Farman swung the machine gun to bear on the German. He pressed the trigger. The gun stuttered and a spray of tracers streamed aft as if caught in the slipstream. They passed under the German, not even close.
Aerial gunnery wasn’t something Farman ever had to learn. Combat was done with guidance systems, computers, and target-seeking missiles, not antique .30-caliber popguns. He raised the gun and fired another burst. Still too low, and passing behind the German, who was boring close in, weaving up, sidewise, and down as he came. The gun didn’t have any sights worth mentioning—no target-tracking equipment at all. Farman wrestled with the clumsy weapon, trying to keep its muzzle pointed at the German. It should have been easy, but it wasn’t. The German kept dodging. Farman emptied the machine gun without once touching the other plane. He spent an eternity dismounting the empty magazine and clipping another into place while Blake hurled the Caudron through a wild series of gut-wrenching acrobatics.
A section of the cockpit coaming at Farman’s elbow shattered and disappeared in the wind. He got the gun working again—fired a burst just as the German sidled behind the Caudron’s right rudder. The rudder exploded in a spray of chips and tatters. The German swung out to the right, gained a few feet altitude, turned in again and down again. His guns hurled blazing streaks. Blake sent the Caudron into a dive, a turn, a twist that almost hurled Farman out of his cockpit. Abruptly, then, the German was gone. Little scraps were still tearing loose from the rudder, whipped away by the slipstream.

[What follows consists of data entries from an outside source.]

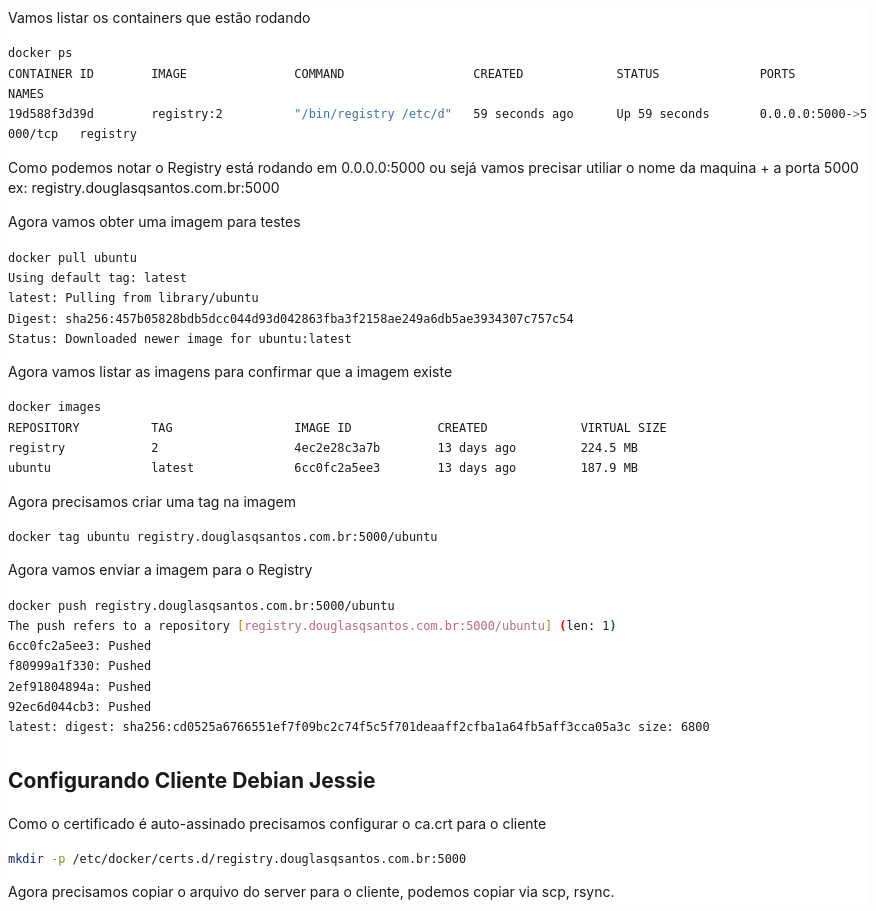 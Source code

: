 Vamos listar os containers que estão rodando

```bash
docker ps
CONTAINER ID        IMAGE               COMMAND                  CREATED             STATUS              PORTS                    NAMES
19d588f3d39d        registry:2          "/bin/registry /etc/d"   59 seconds ago      Up 59 seconds       0.0.0.0:5000->5000/tcp   registry
```

Como podemos notar o Registry está rodando em 0.0.0.0:5000 ou sejá vamos precisar utiliar o nome da maquina + a porta 5000 ex: registry.douglasqsantos.com.br:5000

Agora vamos obter uma imagem para testes

```bash
docker pull ubuntu
Using default tag: latest
latest: Pulling from library/ubuntu
Digest: sha256:457b05828bdb5dcc044d93d042863fba3f2158ae249a6db5ae3934307c757c54
Status: Downloaded newer image for ubuntu:latest
```

Agora vamos listar as imagens para confirmar que a imagem existe

```bash
docker images
REPOSITORY          TAG                 IMAGE ID            CREATED             VIRTUAL SIZE
registry            2                   4ec2e28c3a7b        13 days ago         224.5 MB
ubuntu              latest              6cc0fc2a5ee3        13 days ago         187.9 MB
```

Agora precisamos criar uma tag na imagem

```bash
docker tag ubuntu registry.douglasqsantos.com.br:5000/ubuntu
```

Agora vamos enviar a imagem para o Registry

```bash
docker push registry.douglasqsantos.com.br:5000/ubuntu
The push refers to a repository [registry.douglasqsantos.com.br:5000/ubuntu] (len: 1)
6cc0fc2a5ee3: Pushed 
f80999a1f330: Pushed 
2ef91804894a: Pushed 
92ec6d044cb3: Pushed 
latest: digest: sha256:cd0525a6766551ef7f09bc2c74f5c5f701deaaff2cfba1a64fb5aff3cca05a3c size: 6800
```

## Configurando Cliente Debian Jessie

Como o certificado é auto-assinado precisamos configurar o ca.crt para o cliente

```bash
mkdir -p /etc/docker/certs.d/registry.douglasqsantos.com.br:5000
```

Agora precisamos copiar o arquivo do server para o cliente, podemos copiar via scp, rsync.
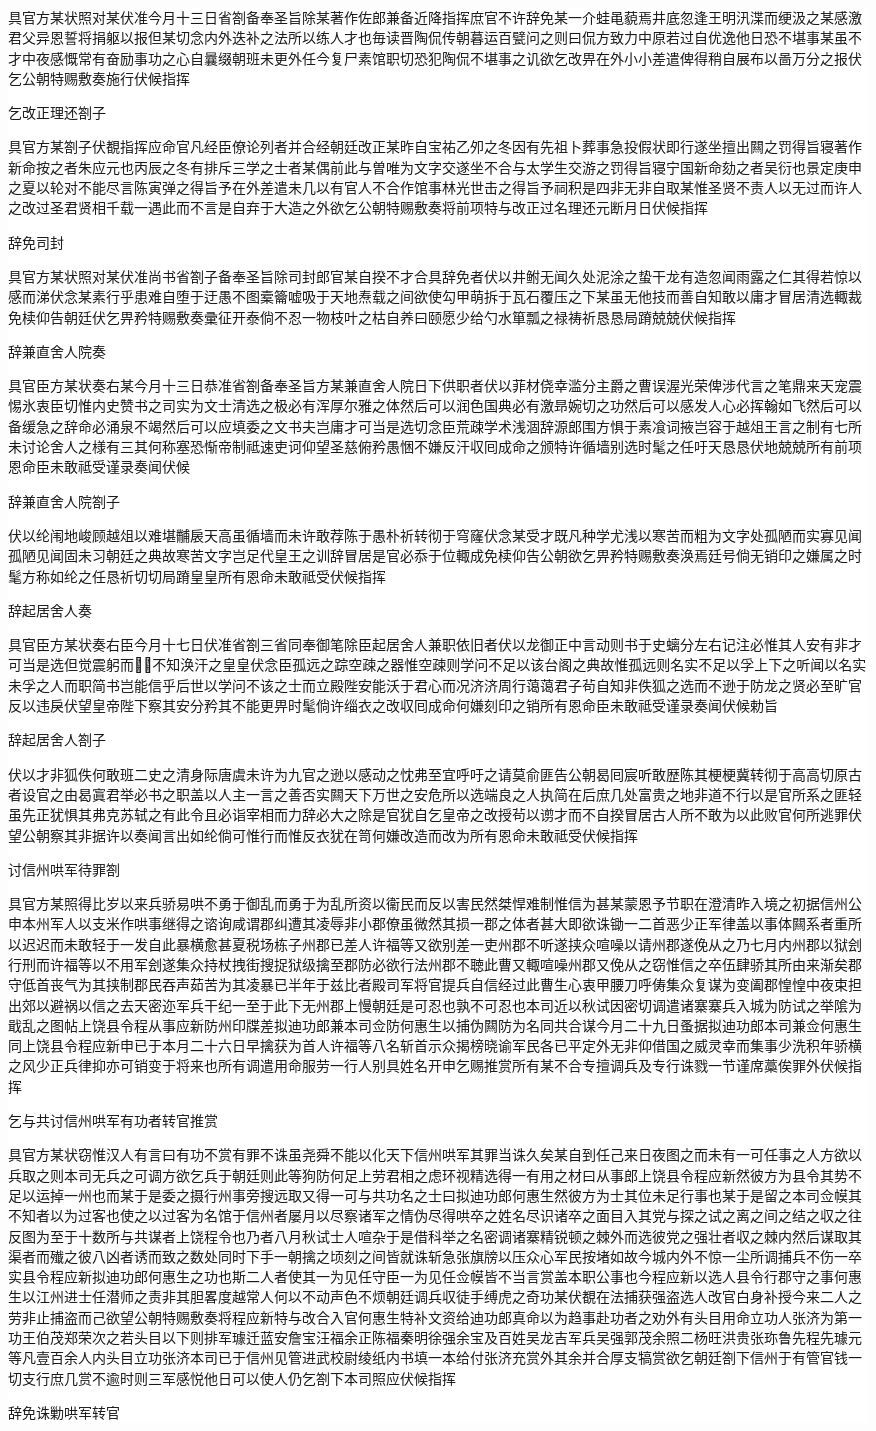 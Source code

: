 具官方某状照对某伏准今月十三日省劄备奉圣旨除某著作佐郎兼备近降指挥庶官不许辞免某一介蛙黾藐焉井底忽逢王明汛渫而绠汲之某感激君父异恩誓将捐躯以报但某切念内外迭补之法所以练人才也毎读晋陶侃传朝暮运百甓问之则曰侃方致力中原若过自优逸他日恐不堪事某虽不才中夜感慨常有奋励事功之心自曩缀朝班未更外任今复尸素馆职切恐犯陶侃不堪事之讥欲乞改畀在外小小差遣俾得稍自展布以啚万分之报伏乞公朝特赐敷奏施行伏候指挥  

乞改正理还劄子  

具官方某劄子伏覩指挥应命官凡经臣僚论列者并合经朝廷改正某昨自宝祐乙夘之冬因有先祖卜葬事急投假状即行遂坐擅出闗之罚得旨寝著作新命按之者朱应元也丙辰之冬有排斥三学之士者某偶前此与曽唯为文字交遂坐不合与太学生交游之罚得旨寝宁国新命劾之者吴衍也景定庚申之夏以轮对不能尽言陈寅弹之得旨予在外差遣未几以有官人不合作馆事林光世击之得旨予祠积是四非无非自取某惟圣贤不责人以无过而许人之改过圣君贤相千载一遇此而不言是自弃于大造之外欲乞公朝特赐敷奏将前项特与改正过名理还元断月日伏候指挥  

辞免司封  

具官方某状照对某伏准尚书省劄子备奉圣旨除司封郎官某自揆不才合具辞免者伏以井鲋无闻久处泥涂之蛰干龙有造忽闻雨露之仁其得若惊以感而涕伏念某素行乎患难自堕于迂愚不图槖籥嘘吸于天地焘载之间欲使勾甲萌拆于瓦石覆压之下某虽无他技而善自知敢以庸才冒居清选輙裁免椟仰告朝廷伏乞畀矜特赐敷奏彚征开泰倘不忍一物枝叶之枯自养曰颐愿少给勺水箪瓢之禄祷祈恳恳局蹐兢兢伏候指挥  

辞兼直舍人院奏  

具官臣方某状奏右某今月十三日恭准省劄备奉圣旨方某兼直舍人院日下供职者伏以菲材侥幸滥分主爵之曹误渥光荣俾涉代言之笔鼎来天宠震惕氷衷臣切惟内史赞书之司实为文士清选之极必有浑厚尔雅之体然后可以润色国典必有激昻婉切之功然后可以感发人心必挥翰如飞然后可以备缓急之辞命必涌泉不竭然后可以应填委之文书夫岂庸才可当是选切念臣荒疎学术浅涸辞源郎围方惧于素飡词掖岂容于越俎王言之制有七所未讨论舍人之様有三其何称塞恐惭帝制祗速吏诃仰望圣慈俯矜愚悃不嫌反汗収囘成命之颁特许循墙别选时髦之任吁天恳恳伏地兢兢所有前项恩命臣未敢祗受谨录奏闻伏候  

辞兼直舍人院劄子  

伏以纶闱地峻顾越俎以难堪黼扆天高虽循墙而未许敢荐陈于愚朴祈转彻于穹窿伏念某受才既凡种学尤浅以寒苦而粗为文字处孤陋而实寡见闻孤陋见闻固未习朝廷之典故寒苦文字岂足代皇王之训辞冒居是官必忝于位輙成免椟仰告公朝欲乞畀矜特赐敷奏涣焉廷号倘无销印之嫌属之时髦方称如纶之任恳祈切切局蹐皇皇所有恩命未敢祗受伏候指挥  

辞起居舍人奏  

具官臣方某状奏右臣今月十七日伏准省劄三省同奉御笔除臣起居舍人兼职依旧者伏以龙御正中言动则书于史螭分左右记注必惟其人安有非才可当是选但觉震躬而不知涣汗之皇皇伏念臣孤远之踪空疎之器惟空疎则学问不足以该台阁之典故惟孤远则名实不足以孚上下之听闻以名实未孚之人而职简书岂能信乎后世以学问不该之士而立殿陛安能沃于君心而况济济周行蔼蔼君子茍自知非佚狐之选而不逊于防龙之贤必至旷官反以违戾伏望皇帝陛下察其安分矜其不能更畀时髦倘许缁衣之改収囘成命何嫌刻印之销所有恩命臣未敢祗受谨录奏闻伏候勅旨  

辞起居舍人劄子  

伏以才非狐佚何敢班二史之清身际唐虞未许为九官之逊以感动之忱弗至宜呼吁之请莫俞匪告公朝曷囘宸听敢歴陈其梗梗冀转彻于高高切原古者设官之由曷寘君举必书之职盖以人主一言之善否实闗天下万世之安危所以选端良之人执简在后庶几处富贵之地非道不行以是官所系之匪轻虽先正犹惧其弗克苏轼之有此令且必诣宰相而力辞必大之除是官犹自乞皇帝之改授茍以谫才而不自揆冒居古人所不敢为以此败官何所逃罪伏望公朝察其非据许以奏闻言出如纶倘可惟行而惟反衣犹在笥何嫌改造而改为所有恩命未敢祗受伏候指挥  

讨信州哄军待罪劄  

具官方某照得比岁以来兵骄易哄不勇于御乱而勇于为乱所资以衞民而反以害民然桀悍难制惟信为甚某蒙恩予节职在澄清昨入境之初据信州公申本州军人以支米作哄事继得之谘询咸谓郡纠遭其凌辱非小郡僚虽微然其损一郡之体者甚大即欲诛锄一二首恶少正军律盖以事体闗系者重所以迟迟而未敢轻于一发自此暴横愈甚夏税场栋子州郡已差人许福等又欲别差一吏州郡不听遂挟众喧噪以请州郡遂俛从之乃七月内州郡以狱刽行刑而许福等以不用军刽遂集众持杖拽街搜捉狱级擒至郡防必欲行法州郡不聴此曹又輙喧噪州郡又俛从之窃惟信之卒伍肆骄其所由来渐矣郡守低首丧气为其挟制郡民吞声茹苦为其凌暴已半年于兹比者殿司军将官提兵自信经过此曹生心衷甲腰刀呼俦集众复谋为变阖郡惶惶中夜束担出郊以避祸以信之去天密迩军兵干纪一至于此下无州郡上慢朝廷是可忍也孰不可忍也本司近以秋试因密切调遣诸寨寨兵入城为防试之举隂为戢乱之图帖上饶县令程从事应新防州印牒差拟迪功郎兼本司佥防何惠生以捕伪闗防为名同共合谋今月二十九日蚤据拟迪功郎本司兼佥何惠生同上饶县令程应新申已于本月二十六日早擒获为首人许福等八名斩首示众揭榜晓谕军民各已平定外无非仰借国之威灵幸而集事少洗积年骄横之风少正兵律抑亦可销变于将来也所有调遣用命服劳一行人别具姓名开申乞赐推赏所有某不合专擅调兵及专行诛戮一节谨席藁俟罪外伏候指挥  

乞与共讨信州哄军有功者转官推赏  

具官方某状窃惟汉人有言曰有功不赏有罪不诛虽尧舜不能以化天下信州哄军其罪当诛久矣某自到任己来日夜图之而未有一可任事之人方欲以兵取之则本司无兵之可调方欲乞兵于朝廷则此等狗防何足上劳君相之虑环视精选得一有用之材曰从事郎上饶县令程应新然彼方为县令其势不足以运掉一州也而某于是委之摄行州事旁搜远取又得一可与共功名之士曰拟迪功郎何惠生然彼方为士其位未足行事也某于是留之本司佥幙其不知者以为过客也使之以过客为名馆于信州者屡月以尽察诸军之情伪尽得哄卒之姓名尽识诸卒之面目入其党与探之试之离之间之结之収之往反图为至于十数所与共谋者上饶程令也乃者八月秋试士人喧杂于是借科举之名密调诸寨精锐顿之棘外而选彼党之强壮者収之棘内然后谋取其渠者而殱之彼八凶者诱而致之数处同时下手一朝擒之顷刻之间皆就诛斩急张旗牓以压众心军民按堵如故今城内外不惊一尘所调捕兵不伤一卒实县令程应新拟迪功郎何惠生之功也斯二人者使其一为见任守臣一为见任佥幙皆不当言赏盖本职公事也今程应新以选人县令行郡守之事何惠生以江州进士任潜师之责非其胆畧度越常人何以不动声色不烦朝廷调兵収徒手缚虎之奇功某伏覩在法捕获强盗选人改官白身补授今来二人之劳非止捕盗而己欲望公朝特赐敷奏将程应新特与改合入官何惠生特补文资给迪功郎真命以为趋事赴功者之劝外有头目用命立功人张济为第一功王伯茂郑荣次之若头目以下则排军璩迁蓝安詹宝汪福余正陈福秦明徐强余宝及百姓吴龙吉军兵吴强郭茂余照二杨旺洪贵张珎鲁先程先璩元等凡壹百余人内头目立功张济本司已于信州见管进武校尉绫纸内书填一本给付张济充赏外其余并合厚支犒赏欲乞朝廷劄下信州于有管官钱一切支行庶几赏不逾时则三军感悦他日可以使人仍乞劄下本司照应伏候指挥  

辞免诛勦哄军转官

“Where?” Farman shouted. He meant, where had the German gone, but his thoughts weren’t up to asking a question that complicated.
“Skedaddled,” Blake yelled back. “We’ve got friends. Look.”
Farman twisted around, saw Blake point upward, and looked. Five hundred feet above them five Nieuports cruised in neat formation. After a moment, the formation leader waggled his wings and they curved off eastward. Farman looked down and saw they were far behind the French lines, headed northwest. They were flying level and smooth—only the slow, gentle lift and descent of random air currents, like silence at the end of a storm. “You all right?” Blake asked.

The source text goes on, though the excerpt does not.